Our research centers on efficient and intelligent computing with a focus on advancing the efficiency frontier of AI, thus broadening its practical applicability, and emphasizes a balanced integration between algorithms and hardware through automated tools. Our research methodology starts with a top-down approach for AI algorithm development and a bottom-up innovation for AI hardware accelerators, and finally seeks to bridge these two perspectives by developing automated co-exploration and co-search techniques for efficient AI algorithms and accelerators.

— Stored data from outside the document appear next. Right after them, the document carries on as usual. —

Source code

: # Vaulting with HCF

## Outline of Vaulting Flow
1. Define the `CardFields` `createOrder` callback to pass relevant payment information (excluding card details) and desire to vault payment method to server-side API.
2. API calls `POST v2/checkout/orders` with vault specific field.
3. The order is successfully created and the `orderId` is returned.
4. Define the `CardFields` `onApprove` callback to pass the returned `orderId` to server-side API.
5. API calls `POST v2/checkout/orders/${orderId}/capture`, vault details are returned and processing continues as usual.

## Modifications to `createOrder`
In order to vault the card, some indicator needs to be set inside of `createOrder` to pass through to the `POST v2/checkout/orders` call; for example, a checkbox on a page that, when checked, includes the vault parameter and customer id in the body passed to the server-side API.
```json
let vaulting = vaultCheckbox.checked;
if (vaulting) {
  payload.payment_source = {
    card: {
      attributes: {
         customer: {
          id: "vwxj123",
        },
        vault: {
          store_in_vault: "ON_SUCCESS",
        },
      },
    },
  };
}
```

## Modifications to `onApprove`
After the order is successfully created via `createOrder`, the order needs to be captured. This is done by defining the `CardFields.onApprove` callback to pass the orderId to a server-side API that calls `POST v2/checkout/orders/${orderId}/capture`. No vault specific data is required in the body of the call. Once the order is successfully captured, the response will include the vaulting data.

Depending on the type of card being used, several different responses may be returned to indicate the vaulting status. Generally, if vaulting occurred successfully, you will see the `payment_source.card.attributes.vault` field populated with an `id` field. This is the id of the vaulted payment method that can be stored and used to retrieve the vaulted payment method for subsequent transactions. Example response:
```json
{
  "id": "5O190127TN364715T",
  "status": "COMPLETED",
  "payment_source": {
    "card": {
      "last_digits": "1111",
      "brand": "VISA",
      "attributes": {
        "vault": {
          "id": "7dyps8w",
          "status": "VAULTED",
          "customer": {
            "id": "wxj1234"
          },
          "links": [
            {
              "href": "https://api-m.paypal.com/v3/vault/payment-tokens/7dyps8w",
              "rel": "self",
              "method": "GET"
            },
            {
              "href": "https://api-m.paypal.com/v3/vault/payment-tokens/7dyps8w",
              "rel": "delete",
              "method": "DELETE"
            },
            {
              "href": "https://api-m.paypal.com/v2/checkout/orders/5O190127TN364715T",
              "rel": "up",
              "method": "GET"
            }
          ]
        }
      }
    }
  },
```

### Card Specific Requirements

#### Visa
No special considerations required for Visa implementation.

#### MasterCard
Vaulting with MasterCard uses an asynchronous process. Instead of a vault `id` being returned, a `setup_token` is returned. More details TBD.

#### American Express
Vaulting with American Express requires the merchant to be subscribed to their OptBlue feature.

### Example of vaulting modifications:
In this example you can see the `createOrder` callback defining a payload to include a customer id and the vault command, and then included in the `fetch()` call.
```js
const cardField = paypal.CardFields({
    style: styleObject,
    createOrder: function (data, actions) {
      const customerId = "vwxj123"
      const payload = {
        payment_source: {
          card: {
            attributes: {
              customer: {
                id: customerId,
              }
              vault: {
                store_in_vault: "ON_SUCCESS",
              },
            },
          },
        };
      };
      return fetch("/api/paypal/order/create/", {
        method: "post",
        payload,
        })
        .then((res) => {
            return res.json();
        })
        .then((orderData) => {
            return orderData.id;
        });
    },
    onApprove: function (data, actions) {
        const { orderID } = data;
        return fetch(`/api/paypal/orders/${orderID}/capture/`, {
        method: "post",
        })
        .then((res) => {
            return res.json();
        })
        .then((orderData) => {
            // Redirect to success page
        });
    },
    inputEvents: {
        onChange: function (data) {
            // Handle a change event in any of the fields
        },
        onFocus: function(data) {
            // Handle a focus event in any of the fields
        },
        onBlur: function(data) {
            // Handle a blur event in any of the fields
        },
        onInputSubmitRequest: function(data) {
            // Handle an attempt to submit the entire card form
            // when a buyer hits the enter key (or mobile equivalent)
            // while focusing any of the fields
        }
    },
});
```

The primary objective is to maximize AI acceleration efficiency and facilitate the rapid development of AI solutions.

  • Top-Down: Hardware-Aware Efficient AI/DNN Algorithms
    • At the algorithm level, we advocate that AI algorithm design should be acutely aware of the underlying hardware of their target devices, each of which often possesses distinct storage and processing capabilities, as represented by the following work: Early-Bird Tickets at ICLR'20 (spotlight paper, ranked top 3%), CPT-Train at ICLR'21 (spotlight paper, ranked top 3%), SuperTickets at ECCV'22, and Hint-Aug at CVPR'23.

  • Bottom-Up: Algorithm-Aware Efficient AI/DNN Accelerators
    • At the hardware level, we emphasize that AI accelerator design should transcend conventional methods to embrace algorithmic opportunities, as represented by the following work: SmartExchange at ISCA'20, ViTCoD at HPCA'23, Instant-3D at ISCA'23, and Gen-NeRF at ISCA'23.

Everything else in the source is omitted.